##### Provided material #####
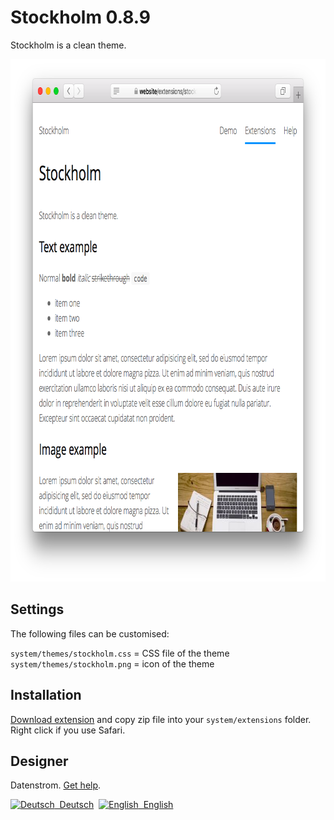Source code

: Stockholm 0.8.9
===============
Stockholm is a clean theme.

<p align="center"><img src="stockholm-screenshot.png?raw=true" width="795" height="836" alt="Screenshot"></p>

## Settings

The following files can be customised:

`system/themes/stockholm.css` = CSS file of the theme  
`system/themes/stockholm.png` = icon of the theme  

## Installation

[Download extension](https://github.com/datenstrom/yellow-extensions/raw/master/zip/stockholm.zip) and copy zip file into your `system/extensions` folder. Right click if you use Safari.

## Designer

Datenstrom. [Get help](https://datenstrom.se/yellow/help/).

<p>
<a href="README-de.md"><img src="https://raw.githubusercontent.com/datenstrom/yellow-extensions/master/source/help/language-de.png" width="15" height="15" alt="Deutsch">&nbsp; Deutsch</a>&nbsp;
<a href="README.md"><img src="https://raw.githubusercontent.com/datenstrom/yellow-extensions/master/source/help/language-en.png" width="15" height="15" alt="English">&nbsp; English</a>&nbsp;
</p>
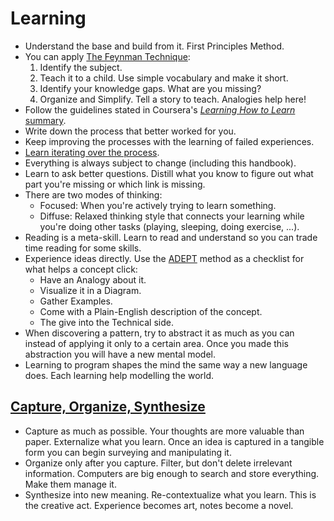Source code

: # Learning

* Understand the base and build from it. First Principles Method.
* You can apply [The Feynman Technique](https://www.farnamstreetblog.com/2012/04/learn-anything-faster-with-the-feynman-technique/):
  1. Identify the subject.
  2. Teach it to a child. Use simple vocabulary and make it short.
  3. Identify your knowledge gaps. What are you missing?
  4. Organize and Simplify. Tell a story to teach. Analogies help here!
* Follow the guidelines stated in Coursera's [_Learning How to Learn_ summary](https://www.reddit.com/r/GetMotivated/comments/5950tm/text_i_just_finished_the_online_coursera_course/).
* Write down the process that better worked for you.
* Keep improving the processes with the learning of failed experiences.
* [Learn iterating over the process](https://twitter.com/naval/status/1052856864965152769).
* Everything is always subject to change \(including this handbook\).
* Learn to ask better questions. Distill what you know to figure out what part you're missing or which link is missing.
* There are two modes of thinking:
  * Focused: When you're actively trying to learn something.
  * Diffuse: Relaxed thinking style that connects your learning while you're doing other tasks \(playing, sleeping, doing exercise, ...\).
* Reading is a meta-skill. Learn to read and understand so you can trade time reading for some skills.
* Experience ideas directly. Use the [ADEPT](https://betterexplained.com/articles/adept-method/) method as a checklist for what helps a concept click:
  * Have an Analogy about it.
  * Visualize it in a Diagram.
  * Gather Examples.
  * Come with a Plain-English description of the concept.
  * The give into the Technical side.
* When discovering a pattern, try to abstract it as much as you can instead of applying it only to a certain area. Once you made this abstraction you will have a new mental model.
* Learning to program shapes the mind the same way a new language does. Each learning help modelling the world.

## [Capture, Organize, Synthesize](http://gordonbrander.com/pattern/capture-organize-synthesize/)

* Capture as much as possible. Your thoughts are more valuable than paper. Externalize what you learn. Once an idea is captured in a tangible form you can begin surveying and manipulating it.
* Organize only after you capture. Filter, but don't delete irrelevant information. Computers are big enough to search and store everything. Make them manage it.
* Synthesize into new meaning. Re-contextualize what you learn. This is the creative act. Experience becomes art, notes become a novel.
#####
##### Provided material #####
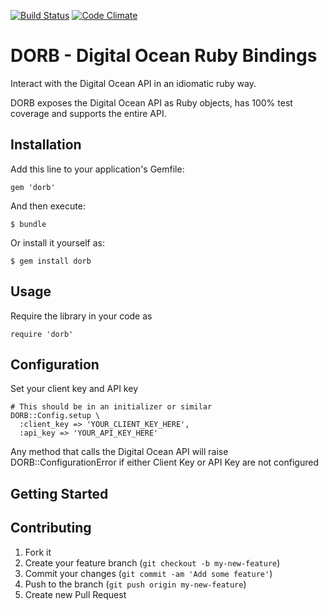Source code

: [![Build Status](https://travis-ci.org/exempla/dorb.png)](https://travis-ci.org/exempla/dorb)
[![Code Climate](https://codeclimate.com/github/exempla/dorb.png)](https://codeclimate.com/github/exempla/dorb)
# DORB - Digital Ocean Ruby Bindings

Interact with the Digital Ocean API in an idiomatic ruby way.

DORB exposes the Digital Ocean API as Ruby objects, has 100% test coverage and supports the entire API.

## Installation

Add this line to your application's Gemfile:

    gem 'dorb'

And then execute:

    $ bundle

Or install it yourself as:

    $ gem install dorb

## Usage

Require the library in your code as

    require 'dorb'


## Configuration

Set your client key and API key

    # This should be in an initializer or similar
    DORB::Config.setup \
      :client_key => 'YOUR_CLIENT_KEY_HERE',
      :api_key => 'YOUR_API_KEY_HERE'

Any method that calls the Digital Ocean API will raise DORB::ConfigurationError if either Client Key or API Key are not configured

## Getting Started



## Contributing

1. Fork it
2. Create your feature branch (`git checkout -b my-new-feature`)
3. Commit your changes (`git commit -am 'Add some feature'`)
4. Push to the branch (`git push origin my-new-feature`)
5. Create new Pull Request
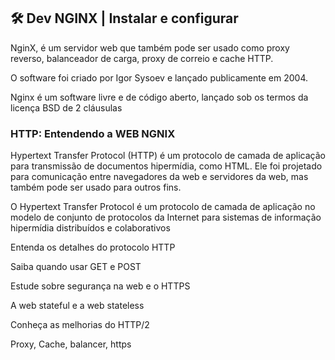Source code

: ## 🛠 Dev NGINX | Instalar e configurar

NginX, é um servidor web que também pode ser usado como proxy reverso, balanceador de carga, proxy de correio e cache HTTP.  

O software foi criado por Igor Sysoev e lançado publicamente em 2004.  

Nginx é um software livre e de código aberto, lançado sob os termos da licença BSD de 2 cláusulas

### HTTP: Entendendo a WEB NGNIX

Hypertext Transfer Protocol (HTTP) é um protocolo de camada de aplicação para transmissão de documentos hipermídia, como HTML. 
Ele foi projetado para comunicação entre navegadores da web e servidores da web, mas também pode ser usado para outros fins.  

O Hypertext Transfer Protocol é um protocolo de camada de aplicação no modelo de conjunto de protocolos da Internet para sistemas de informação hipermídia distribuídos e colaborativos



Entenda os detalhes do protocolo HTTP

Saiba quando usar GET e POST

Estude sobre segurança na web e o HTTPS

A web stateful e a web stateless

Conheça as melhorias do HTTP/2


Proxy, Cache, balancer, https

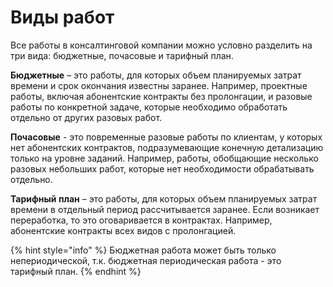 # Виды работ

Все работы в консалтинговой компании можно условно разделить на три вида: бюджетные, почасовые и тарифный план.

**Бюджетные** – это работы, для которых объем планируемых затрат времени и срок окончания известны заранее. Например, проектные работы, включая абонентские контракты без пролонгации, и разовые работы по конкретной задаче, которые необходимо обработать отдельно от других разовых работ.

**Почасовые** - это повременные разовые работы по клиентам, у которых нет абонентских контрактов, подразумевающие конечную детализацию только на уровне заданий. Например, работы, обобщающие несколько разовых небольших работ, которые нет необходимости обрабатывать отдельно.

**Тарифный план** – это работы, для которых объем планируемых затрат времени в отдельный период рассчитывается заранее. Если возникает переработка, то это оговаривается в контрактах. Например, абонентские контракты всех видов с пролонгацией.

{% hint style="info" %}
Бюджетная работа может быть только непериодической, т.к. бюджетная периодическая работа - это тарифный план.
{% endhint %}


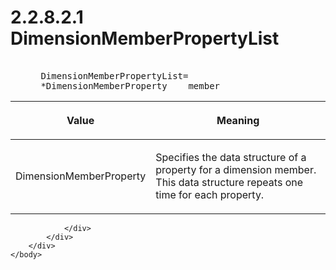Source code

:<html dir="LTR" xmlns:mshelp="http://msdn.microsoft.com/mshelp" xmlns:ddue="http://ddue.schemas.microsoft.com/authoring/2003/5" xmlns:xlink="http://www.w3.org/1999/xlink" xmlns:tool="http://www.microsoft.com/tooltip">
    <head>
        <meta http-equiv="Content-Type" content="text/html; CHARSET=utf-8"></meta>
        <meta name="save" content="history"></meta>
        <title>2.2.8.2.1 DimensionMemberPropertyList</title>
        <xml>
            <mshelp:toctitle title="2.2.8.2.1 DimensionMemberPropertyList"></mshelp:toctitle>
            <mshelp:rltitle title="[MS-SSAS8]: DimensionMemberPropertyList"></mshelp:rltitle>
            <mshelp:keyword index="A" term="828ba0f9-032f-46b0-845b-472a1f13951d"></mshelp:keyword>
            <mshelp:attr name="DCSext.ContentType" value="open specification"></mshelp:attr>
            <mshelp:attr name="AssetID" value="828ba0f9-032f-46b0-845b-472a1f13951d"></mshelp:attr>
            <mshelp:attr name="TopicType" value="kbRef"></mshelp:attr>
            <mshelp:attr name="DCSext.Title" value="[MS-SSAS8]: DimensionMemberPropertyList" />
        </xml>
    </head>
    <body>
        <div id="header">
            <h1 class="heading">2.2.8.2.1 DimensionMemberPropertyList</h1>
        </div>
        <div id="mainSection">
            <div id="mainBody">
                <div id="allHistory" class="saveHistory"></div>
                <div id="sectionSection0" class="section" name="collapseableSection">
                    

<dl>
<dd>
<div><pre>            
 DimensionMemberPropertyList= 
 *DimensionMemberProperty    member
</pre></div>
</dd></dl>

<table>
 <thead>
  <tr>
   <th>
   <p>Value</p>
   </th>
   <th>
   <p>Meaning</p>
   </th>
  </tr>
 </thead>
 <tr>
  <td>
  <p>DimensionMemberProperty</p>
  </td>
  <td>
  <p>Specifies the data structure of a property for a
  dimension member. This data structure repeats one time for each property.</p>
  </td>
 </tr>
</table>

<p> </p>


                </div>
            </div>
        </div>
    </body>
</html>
#####
Task goal> Each line that contains the string "height" should be copied from the data above.

Answer>
<p align="center"><img src="stockholm-screenshot.png?raw=true" width="795" height="836" alt="Screenshot"></p>
<a href="README-de.md"><img src="https://raw.githubusercontent.com/datenstrom/yellow-extensions/master/source/help/language-de.png" width="15" height="15" alt="Deutsch">&nbsp; Deutsch</a>&nbsp;
<a href="README.md"><img src="https://raw.githubusercontent.com/datenstrom/yellow-extensions/master/source/help/language-en.png" width="15" height="15" alt="English">&nbsp; English</a>&nbsp;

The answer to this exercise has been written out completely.